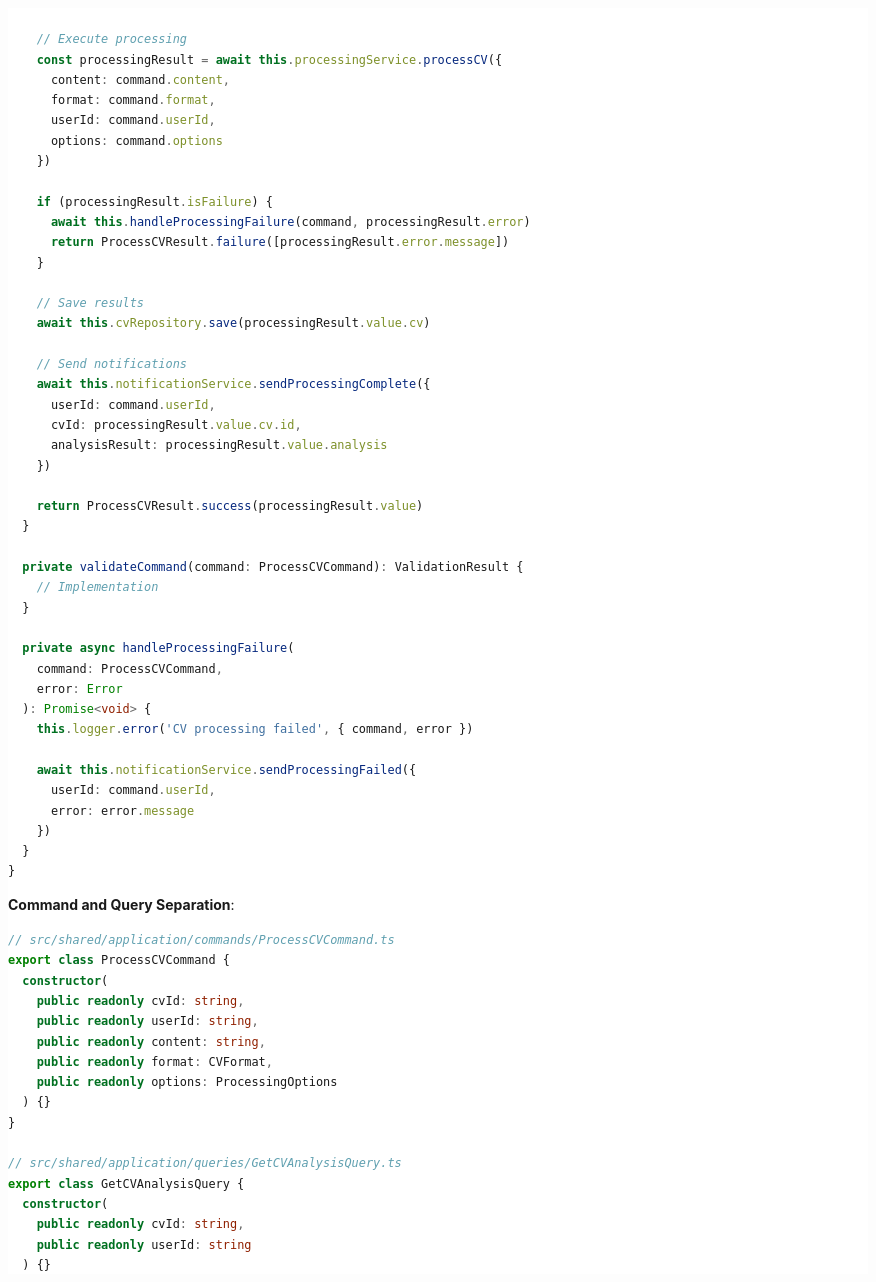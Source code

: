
```typescript
    
    // Execute processing
    const processingResult = await this.processingService.processCV({
      content: command.content,
      format: command.format,
      userId: command.userId,
      options: command.options
    })
    
    if (processingResult.isFailure) {
      await this.handleProcessingFailure(command, processingResult.error)
      return ProcessCVResult.failure([processingResult.error.message])
    }
    
    // Save results
    await this.cvRepository.save(processingResult.value.cv)
    
    // Send notifications
    await this.notificationService.sendProcessingComplete({
      userId: command.userId,
      cvId: processingResult.value.cv.id,
      analysisResult: processingResult.value.analysis
    })
    
    return ProcessCVResult.success(processingResult.value)
  }
  
  private validateCommand(command: ProcessCVCommand): ValidationResult {
    // Implementation
  }
  
  private async handleProcessingFailure(
    command: ProcessCVCommand, 
    error: Error
  ): Promise<void> {
    this.logger.error('CV processing failed', { command, error })
    
    await this.notificationService.sendProcessingFailed({
      userId: command.userId,
      error: error.message
    })
  }
}
```

**Command and Query Separation**:
```typescript
// src/shared/application/commands/ProcessCVCommand.ts
export class ProcessCVCommand {
  constructor(
    public readonly cvId: string,
    public readonly userId: string,
    public readonly content: string,
    public readonly format: CVFormat,
    public readonly options: ProcessingOptions
  ) {}
}

// src/shared/application/queries/GetCVAnalysisQuery.ts
export class GetCVAnalysisQuery {
  constructor(
    public readonly cvId: string,
    public readonly userId: string
  ) {}
```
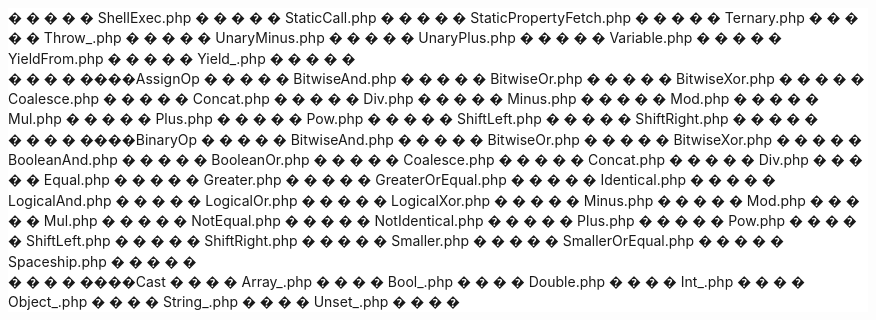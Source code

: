 �   �               �   �   �   ShellExec.php
�   �               �   �   �   StaticCall.php
�   �               �   �   �   StaticPropertyFetch.php
�   �               �   �   �   Ternary.php
�   �               �   �   �   Throw_.php
�   �               �   �   �   UnaryMinus.php
�   �               �   �   �   UnaryPlus.php
�   �               �   �   �   Variable.php
�   �               �   �   �   YieldFrom.php
�   �               �   �   �   Yield_.php
�   �               �   �   �   
�   �               �   �   ����AssignOp
�   �               �   �   �       BitwiseAnd.php
�   �               �   �   �       BitwiseOr.php
�   �               �   �   �       BitwiseXor.php
�   �               �   �   �       Coalesce.php
�   �               �   �   �       Concat.php
�   �               �   �   �       Div.php
�   �               �   �   �       Minus.php
�   �               �   �   �       Mod.php
�   �               �   �   �       Mul.php
�   �               �   �   �       Plus.php
�   �               �   �   �       Pow.php
�   �               �   �   �       ShiftLeft.php
�   �               �   �   �       ShiftRight.php
�   �               �   �   �       
�   �               �   �   ����BinaryOp
�   �               �   �   �       BitwiseAnd.php
�   �               �   �   �       BitwiseOr.php
�   �               �   �   �       BitwiseXor.php
�   �               �   �   �       BooleanAnd.php
�   �               �   �   �       BooleanOr.php
�   �               �   �   �       Coalesce.php
�   �               �   �   �       Concat.php
�   �               �   �   �       Div.php
�   �               �   �   �       Equal.php
�   �               �   �   �       Greater.php
�   �               �   �   �       GreaterOrEqual.php
�   �               �   �   �       Identical.php
�   �               �   �   �       LogicalAnd.php
�   �               �   �   �       LogicalOr.php
�   �               �   �   �       LogicalXor.php
�   �               �   �   �       Minus.php
�   �               �   �   �       Mod.php
�   �               �   �   �       Mul.php
�   �               �   �   �       NotEqual.php
�   �               �   �   �       NotIdentical.php
�   �               �   �   �       Plus.php
�   �               �   �   �       Pow.php
�   �               �   �   �       ShiftLeft.php
�   �               �   �   �       ShiftRight.php
�   �               �   �   �       Smaller.php
�   �               �   �   �       SmallerOrEqual.php
�   �               �   �   �       Spaceship.php
�   �               �   �   �       
�   �               �   �   ����Cast
�   �               �   �           Array_.php
�   �               �   �           Bool_.php
�   �               �   �           Double.php
�   �               �   �           Int_.php
�   �               �   �           Object_.php
�   �               �   �           String_.php
�   �               �   �           Unset_.php
�   �               �   �           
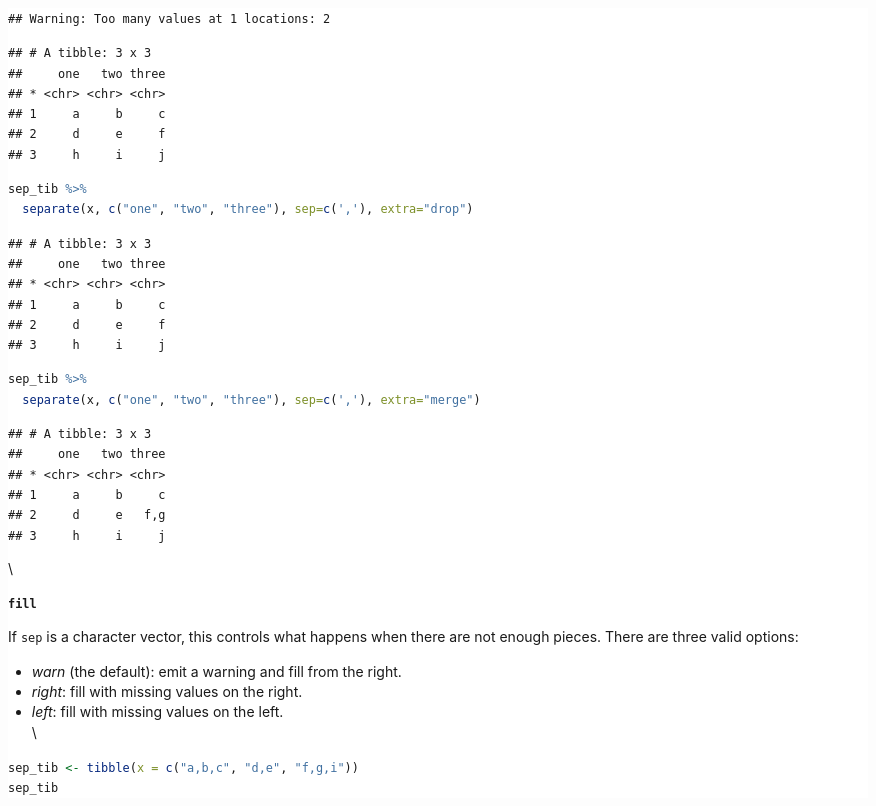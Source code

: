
 ```
## Warning: Too many values at 1 locations: 2
```

```
## # A tibble: 3 x 3
##     one   two three
## * <chr> <chr> <chr>
## 1     a     b     c
## 2     d     e     f
## 3     h     i     j
```


```r
sep_tib %>% 
  separate(x, c("one", "two", "three"), sep=c(','), extra="drop")
```

```
## # A tibble: 3 x 3
##     one   two three
## * <chr> <chr> <chr>
## 1     a     b     c
## 2     d     e     f
## 3     h     i     j
```


```r
sep_tib %>% 
  separate(x, c("one", "two", "three"), sep=c(','), extra="merge")
```

```
## # A tibble: 3 x 3
##     one   two three
## * <chr> <chr> <chr>
## 1     a     b     c
## 2     d     e   f,g
## 3     h     i     j
```
\ 

**`fill`** 

If `sep` is a character vector, this controls what happens when there are not enough pieces. There are three valid options: 

 + *warn* (the default): emit a warning and fill from the right.  
 + *right*: fill with missing values on the right.  
 + *left*: fill with missing values on the left.  
\ 


```r
sep_tib <- tibble(x = c("a,b,c", "d,e", "f,g,i")) 
sep_tib
```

· · · · ·

All of the material is to be reproduced verbatim, pictures excluded.

> **OUTPUT OF THE EXERCISE**
Source code

:
```typescript
    
    // Execute processing
    const processingResult = await this.processingService.processCV({
      content: command.content,
      format: command.format,
      userId: command.userId,
      options: command.options
    })
    
    if (processingResult.isFailure) {
      await this.handleProcessingFailure(command, processingResult.error)
      return ProcessCVResult.failure([processingResult.error.message])
    }
    
    // Save results
    await this.cvRepository.save(processingResult.value.cv)
    
    // Send notifications
    await this.notificationService.sendProcessingComplete({
      userId: command.userId,
      cvId: processingResult.value.cv.id,
      analysisResult: processingResult.value.analysis
    })
    
    return ProcessCVResult.success(processingResult.value)
  }
  
  private validateCommand(command: ProcessCVCommand): ValidationResult {
    // Implementation
  }
  
  private async handleProcessingFailure(
    command: ProcessCVCommand, 
    error: Error
  ): Promise<void> {
    this.logger.error('CV processing failed', { command, error })
    
    await this.notificationService.sendProcessingFailed({
      userId: command.userId,
      error: error.message
    })
  }
}
```

**Command and Query Separation**:
```typescript
// src/shared/application/commands/ProcessCVCommand.ts
export class ProcessCVCommand {
  constructor(
    public readonly cvId: string,
    public readonly userId: string,
    public readonly content: string,
    public readonly format: CVFormat,
    public readonly options: ProcessingOptions
  ) {}
}

// src/shared/application/queries/GetCVAnalysisQuery.ts
export class GetCVAnalysisQuery {
  constructor(
    public readonly cvId: string,
    public readonly userId: string
  ) {}
```
Source code

: �   �               �   �   �   ShellExec.php
�   �               �   �   �   StaticCall.php
�   �               �   �   �   StaticPropertyFetch.php
�   �               �   �   �   Ternary.php
�   �               �   �   �   Throw_.php
�   �               �   �   �   UnaryMinus.php
�   �               �   �   �   UnaryPlus.php
�   �               �   �   �   Variable.php
�   �               �   �   �   YieldFrom.php
�   �               �   �   �   Yield_.php
�   �               �   �   �   
�   �               �   �   ����AssignOp
�   �               �   �   �       BitwiseAnd.php
�   �               �   �   �       BitwiseOr.php
�   �               �   �   �       BitwiseXor.php
�   �               �   �   �       Coalesce.php
�   �               �   �   �       Concat.php
�   �               �   �   �       Div.php
�   �               �   �   �       Minus.php
�   �               �   �   �       Mod.php
�   �               �   �   �       Mul.php
�   �               �   �   �       Plus.php
�   �               �   �   �       Pow.php
�   �               �   �   �       ShiftLeft.php
�   �               �   �   �       ShiftRight.php
�   �               �   �   �       
�   �               �   �   ����BinaryOp
�   �               �   �   �       BitwiseAnd.php
�   �               �   �   �       BitwiseOr.php
�   �               �   �   �       BitwiseXor.php
�   �               �   �   �       BooleanAnd.php
�   �               �   �   �       BooleanOr.php
�   �               �   �   �       Coalesce.php
�   �               �   �   �       Concat.php
�   �               �   �   �       Div.php
�   �               �   �   �       Equal.php
�   �               �   �   �       Greater.php
�   �               �   �   �       GreaterOrEqual.php
�   �               �   �   �       Identical.php
�   �               �   �   �       LogicalAnd.php
�   �               �   �   �       LogicalOr.php
�   �               �   �   �       LogicalXor.php
�   �               �   �   �       Minus.php
�   �               �   �   �       Mod.php
�   �               �   �   �       Mul.php
�   �               �   �   �       NotEqual.php
�   �               �   �   �       NotIdentical.php
�   �               �   �   �       Plus.php
�   �               �   �   �       Pow.php
�   �               �   �   �       ShiftLeft.php
�   �               �   �   �       ShiftRight.php
�   �               �   �   �       Smaller.php
�   �               �   �   �       SmallerOrEqual.php
�   �               �   �   �       Spaceship.php
�   �               �   �   �       
�   �               �   �   ����Cast
�   �               �   �           Array_.php
�   �               �   �           Bool_.php
�   �               �   �           Double.php
�   �               �   �           Int_.php
�   �               �   �           Object_.php
�   �               �   �           String_.php
�   �               �   �           Unset_.php
�   �               �   �           
Source code

:
 ```
## Warning: Too many values at 1 locations: 2
```

```
## # A tibble: 3 x 3
##     one   two three
## * <chr> <chr> <chr>
## 1     a     b     c
## 2     d     e     f
## 3     h     i     j
```


```r
sep_tib %>% 
  separate(x, c("one", "two", "three"), sep=c(','), extra="drop")
```

```
## # A tibble: 3 x 3
##     one   two three
## * <chr> <chr> <chr>
## 1     a     b     c
## 2     d     e     f
## 3     h     i     j
```


```r
sep_tib %>% 
  separate(x, c("one", "two", "three"), sep=c(','), extra="merge")
```

```
## # A tibble: 3 x 3
##     one   two three
## * <chr> <chr> <chr>
## 1     a     b     c
## 2     d     e   f,g
## 3     h     i     j
```
\ 

**`fill`** 

If `sep` is a character vector, this controls what happens when there are not enough pieces. There are three valid options: 

 + *warn* (the default): emit a warning and fill from the right.  
 + *right*: fill with missing values on the right.  
 + *left*: fill with missing values on the left.  
\ 


```r
sep_tib <- tibble(x = c("a,b,c", "d,e", "f,g,i")) 
sep_tib
```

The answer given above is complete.